Quiet Christmas

It’s been a quiet Christmas season this year. Not quite our quietest, since we do have five puppies in the living room. We still have one available, along with many Mack Hill Farm calendars. The maple candy and the last of the syrup sold out for Christmas.

Bedroom woodstove Winter weather finally arrived yesterday, despite forecasts of continued warmth. Weather.com missed by 10F yesterday and 15 today. We did get a white Christmas though. We’re burning the hardwood slab from the sawmill these days. Much of it is several years old, and it burns hot and fast. I don’t think we’ve ever gotten that much heat out of the little stove in the bedroom. Between the cold weather and the puppy door in the living room, we need all the heat we can get. The only downside is that it burns out fast, and the stove can easily go out unless one of us has insomnia.

As you can see, I’ve got the LibraryThing widget turned back on. Lisa and I both think it’s kind of fun. It’s only showing our gardening and farming books. By the way, I’m not allowed to ask you to use my site, but I can certainly mention that if you click through somebody’s Amazon.com affiliate icon when you go to place an order at Amazon, that someone will get a roughly 4% commission at no cost to you.

The gardenporn seed catalogs have already started to arrive. It’s time to figure out what and how much to grow in 2012. Danny did a number on all too much of our garden this year, so in large part, I think we’ll try the same things again. Fortunately, 2010 was a fantastic garden year and we still have a lot of it left.

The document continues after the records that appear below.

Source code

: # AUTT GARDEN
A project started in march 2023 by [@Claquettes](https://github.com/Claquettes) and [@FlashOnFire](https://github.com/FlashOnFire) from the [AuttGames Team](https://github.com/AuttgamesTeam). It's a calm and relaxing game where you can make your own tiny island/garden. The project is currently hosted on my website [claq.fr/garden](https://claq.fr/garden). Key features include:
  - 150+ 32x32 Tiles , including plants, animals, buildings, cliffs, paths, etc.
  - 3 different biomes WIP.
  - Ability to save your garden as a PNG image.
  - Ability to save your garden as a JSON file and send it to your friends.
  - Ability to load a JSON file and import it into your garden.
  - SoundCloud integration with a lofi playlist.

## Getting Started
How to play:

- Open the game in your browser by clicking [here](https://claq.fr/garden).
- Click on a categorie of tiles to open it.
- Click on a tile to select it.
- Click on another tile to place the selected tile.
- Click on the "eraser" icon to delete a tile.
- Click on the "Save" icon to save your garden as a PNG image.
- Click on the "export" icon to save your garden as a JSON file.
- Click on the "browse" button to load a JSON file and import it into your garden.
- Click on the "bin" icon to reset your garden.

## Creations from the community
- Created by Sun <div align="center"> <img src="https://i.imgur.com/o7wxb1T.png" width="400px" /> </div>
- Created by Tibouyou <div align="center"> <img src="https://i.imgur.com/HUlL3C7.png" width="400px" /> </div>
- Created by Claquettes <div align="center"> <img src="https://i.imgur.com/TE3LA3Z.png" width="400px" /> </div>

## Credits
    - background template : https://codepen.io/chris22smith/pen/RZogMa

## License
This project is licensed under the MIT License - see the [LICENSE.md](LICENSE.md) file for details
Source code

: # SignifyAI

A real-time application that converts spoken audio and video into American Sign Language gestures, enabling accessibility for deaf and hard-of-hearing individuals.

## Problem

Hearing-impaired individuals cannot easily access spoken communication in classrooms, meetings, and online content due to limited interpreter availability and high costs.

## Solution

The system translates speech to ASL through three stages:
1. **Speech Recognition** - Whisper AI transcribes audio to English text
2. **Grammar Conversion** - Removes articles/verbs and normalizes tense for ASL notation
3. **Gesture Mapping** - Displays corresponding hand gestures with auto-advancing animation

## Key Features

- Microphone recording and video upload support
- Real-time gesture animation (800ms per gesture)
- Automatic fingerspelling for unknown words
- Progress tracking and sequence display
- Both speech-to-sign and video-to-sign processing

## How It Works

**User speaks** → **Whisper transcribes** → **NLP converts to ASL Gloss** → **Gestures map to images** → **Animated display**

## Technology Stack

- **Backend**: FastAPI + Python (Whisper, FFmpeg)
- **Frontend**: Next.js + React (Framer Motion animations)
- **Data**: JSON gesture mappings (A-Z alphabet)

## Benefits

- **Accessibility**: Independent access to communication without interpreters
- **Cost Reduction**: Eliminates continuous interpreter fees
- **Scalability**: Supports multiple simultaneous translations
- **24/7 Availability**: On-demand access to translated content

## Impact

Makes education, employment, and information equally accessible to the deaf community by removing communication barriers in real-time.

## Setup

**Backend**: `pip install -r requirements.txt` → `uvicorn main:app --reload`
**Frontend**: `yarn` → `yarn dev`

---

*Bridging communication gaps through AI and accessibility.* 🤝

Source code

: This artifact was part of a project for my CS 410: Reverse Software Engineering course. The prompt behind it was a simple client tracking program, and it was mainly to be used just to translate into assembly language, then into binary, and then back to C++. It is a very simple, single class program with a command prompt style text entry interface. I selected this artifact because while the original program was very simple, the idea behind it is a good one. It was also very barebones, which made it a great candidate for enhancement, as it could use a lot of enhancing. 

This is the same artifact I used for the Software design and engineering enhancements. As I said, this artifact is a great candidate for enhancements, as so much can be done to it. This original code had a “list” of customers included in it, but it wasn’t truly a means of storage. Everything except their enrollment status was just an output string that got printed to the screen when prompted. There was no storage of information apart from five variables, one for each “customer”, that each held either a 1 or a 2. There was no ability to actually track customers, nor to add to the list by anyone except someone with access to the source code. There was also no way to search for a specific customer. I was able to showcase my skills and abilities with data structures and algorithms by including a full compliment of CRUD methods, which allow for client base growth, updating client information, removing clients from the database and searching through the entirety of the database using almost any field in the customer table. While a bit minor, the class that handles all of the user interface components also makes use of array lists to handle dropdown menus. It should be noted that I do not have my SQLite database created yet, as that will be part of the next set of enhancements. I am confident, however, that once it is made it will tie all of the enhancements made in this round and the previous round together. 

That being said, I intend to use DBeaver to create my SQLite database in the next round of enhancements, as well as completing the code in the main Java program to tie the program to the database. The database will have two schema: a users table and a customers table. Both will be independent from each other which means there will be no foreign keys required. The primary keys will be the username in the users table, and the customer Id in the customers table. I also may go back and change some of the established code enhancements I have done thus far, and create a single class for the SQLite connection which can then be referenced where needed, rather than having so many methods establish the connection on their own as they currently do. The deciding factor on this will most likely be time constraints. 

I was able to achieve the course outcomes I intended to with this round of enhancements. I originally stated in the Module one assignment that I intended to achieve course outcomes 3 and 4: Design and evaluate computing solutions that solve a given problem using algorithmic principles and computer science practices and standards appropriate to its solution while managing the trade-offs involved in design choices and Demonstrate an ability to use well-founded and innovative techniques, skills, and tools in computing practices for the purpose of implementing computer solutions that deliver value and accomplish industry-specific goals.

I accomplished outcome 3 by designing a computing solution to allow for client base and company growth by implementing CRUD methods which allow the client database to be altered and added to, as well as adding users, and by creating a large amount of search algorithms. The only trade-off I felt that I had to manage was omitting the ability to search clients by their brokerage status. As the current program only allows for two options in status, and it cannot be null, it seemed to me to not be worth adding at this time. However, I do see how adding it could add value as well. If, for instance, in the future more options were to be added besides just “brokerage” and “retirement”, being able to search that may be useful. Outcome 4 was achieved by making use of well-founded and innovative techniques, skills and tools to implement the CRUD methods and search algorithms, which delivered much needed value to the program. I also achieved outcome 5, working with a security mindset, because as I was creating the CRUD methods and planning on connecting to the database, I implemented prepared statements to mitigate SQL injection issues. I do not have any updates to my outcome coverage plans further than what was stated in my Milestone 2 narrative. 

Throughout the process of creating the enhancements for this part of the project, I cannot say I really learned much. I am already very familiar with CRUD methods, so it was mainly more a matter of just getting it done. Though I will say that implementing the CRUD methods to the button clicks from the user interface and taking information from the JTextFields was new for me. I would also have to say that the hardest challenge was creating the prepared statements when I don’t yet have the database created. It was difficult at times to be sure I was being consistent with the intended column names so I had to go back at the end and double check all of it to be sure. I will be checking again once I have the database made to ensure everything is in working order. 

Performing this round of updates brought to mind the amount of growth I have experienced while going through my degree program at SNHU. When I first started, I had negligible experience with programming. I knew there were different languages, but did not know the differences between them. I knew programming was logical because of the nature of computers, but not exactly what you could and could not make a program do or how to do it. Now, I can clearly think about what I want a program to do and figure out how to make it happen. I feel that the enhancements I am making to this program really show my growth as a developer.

Herbs on top of the icebox We once again brought our window box herbs into the house, and have them under florescent grow lights. I cannot recommend this enough. We could buy fresh sage and rosemary through the winter, but not oregano or thyme. Fresh vs. dried oregano is day vs. night, and our sage is better than the supermarket stuff too. The electric bill is about six bucks a month, and we get the heat, and a buck or two back in other lights that we don’t turn on.